* RECORDS FOR THE TASK
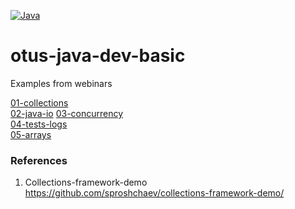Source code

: [![Java](https://img.shields.io/badge/Java-E43222??style=for-the-badge&logo=openjdk&logoColor=FFFFFF)](https://www.java.com/)
# otus-java-dev-basic
Examples from webinars

[01-collections](01-collections)  
[02-java-io](02-java-io) 
[03-concurrency](03-concurrency)  
[04-tests-logs](04-tests-logs)  
[05-arrays](05-arrays)  

### References
1. Collections-framework-demo https://github.com/sproshchaev/collections-framework-demo/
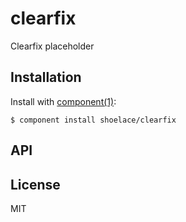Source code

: 
# clearfix

  Clearfix placeholder

## Installation

  Install with [component(1)](http://component.io):

    $ component install shoelace/clearfix

## API



## License

  MIT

* EXERCISE GOAL
Please copy the records above word for word, omitting every picture.

* ANSWER FOR THE TASK
Source code

: [![Java](https://img.shields.io/badge/Java-E43222??style=for-the-badge&logo=openjdk&logoColor=FFFFFF)](https://www.java.com/)
# otus-java-dev-basic
Examples from webinars

[01-collections](01-collections)  
[02-java-io](02-java-io) 
[03-concurrency](03-concurrency)  
[04-tests-logs](04-tests-logs)  
[05-arrays](05-arrays)  

### References
1. Collections-framework-demo https://github.com/sproshchaev/collections-framework-demo/
Source code

: 
# clearfix

  Clearfix placeholder

## Installation

  Install with [component(1)](http://component.io):

    $ component install shoelace/clearfix

## API



## License

  MIT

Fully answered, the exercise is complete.